Sosyal medyada paylaşılan bazı mesajlardan da farklı geciktirme yöntemleriyle aynı sonucun oluşturulduğunu gösteren örneklerin giderek arttığı gibi bir izlenim doğuyor.
Hattâ Yargıtay’ın onama veya onamama kararları bile, yine aynı yöntemlerle, ilgili kişilerin infaz süreleri tamamlandığı halde daha fazla içeride tutulmalarını netice veriyor.
Anlaşılan o ki, süreç başladıktan sonra her yerde aynı formatta yürüyen ve tutuklamaların “Deliller toplanamadı” gerekçesiyle defalarca uzatıldığı yargılamalarda verilen 6.3-7.5 yıllık “fiks” hapis cezaları da “kesmiyor.”
Verilen 6.3’lük cezaların içeride geçen süresi tamamlanmış olmasına rağmen, yukarıdaki örnekte olduğu gibi hiçbir kanunla ve hukuk kriteriyle bağdaştırılamayacak inanılmaz bir keyfîliğe daha tevessül edilebiliyor.
Mahkemelerin verdiği cezaların süresi, birilerinin karar ve tasarrufuyla uzatılmak suretiyle, zaten şirazeden tümüyle çıkmış olan işleyişte yeni bir skandala daha imza atılıyor.
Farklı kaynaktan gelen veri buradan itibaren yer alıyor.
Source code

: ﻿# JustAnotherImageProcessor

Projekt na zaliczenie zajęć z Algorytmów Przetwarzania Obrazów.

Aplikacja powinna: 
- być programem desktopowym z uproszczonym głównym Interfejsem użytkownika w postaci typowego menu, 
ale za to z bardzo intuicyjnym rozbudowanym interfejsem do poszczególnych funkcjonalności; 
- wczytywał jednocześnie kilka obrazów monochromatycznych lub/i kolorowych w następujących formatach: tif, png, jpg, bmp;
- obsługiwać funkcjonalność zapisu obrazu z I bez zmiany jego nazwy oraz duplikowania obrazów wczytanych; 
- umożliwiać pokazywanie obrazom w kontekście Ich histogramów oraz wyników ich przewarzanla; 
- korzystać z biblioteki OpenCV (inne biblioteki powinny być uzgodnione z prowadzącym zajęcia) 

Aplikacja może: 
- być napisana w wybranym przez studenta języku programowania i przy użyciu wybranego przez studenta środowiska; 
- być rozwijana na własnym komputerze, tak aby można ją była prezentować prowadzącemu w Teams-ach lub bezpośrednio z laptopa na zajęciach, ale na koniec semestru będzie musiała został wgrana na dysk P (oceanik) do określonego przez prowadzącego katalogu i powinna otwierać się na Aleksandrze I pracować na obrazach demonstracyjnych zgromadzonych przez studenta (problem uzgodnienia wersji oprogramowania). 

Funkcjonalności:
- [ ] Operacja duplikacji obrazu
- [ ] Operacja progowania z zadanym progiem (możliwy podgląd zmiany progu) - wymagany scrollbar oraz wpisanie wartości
Ve her defasında “Bu kadarı da olmaz” dedirten hukuksuzluklar silsilesinde dibe vurmanın sonu olmadığını ve hukuktan uzaklaşmada “level üstüne level” atlandığını gösteren yeni yeni uygulamalara şahit olunuyor.
Umarız, bu keyfîlikler lokal seviyededir ve daha fazla uzatılmadan müdahale edilir ve infaz indirimi beklenirken tam tersine bindirim yapma garabeti daha fazla uzatılmaz.
Bir de AYM, AİHM ve BM İnsan Hakları Komitesi kararlarının göz göre göre uygulanmadığı örnekler var ki, işi bu noktaya kadar vardıranların neye dayanarak bunu yapabildiklerinin ayrıca üzerinde durulması gerekiyor.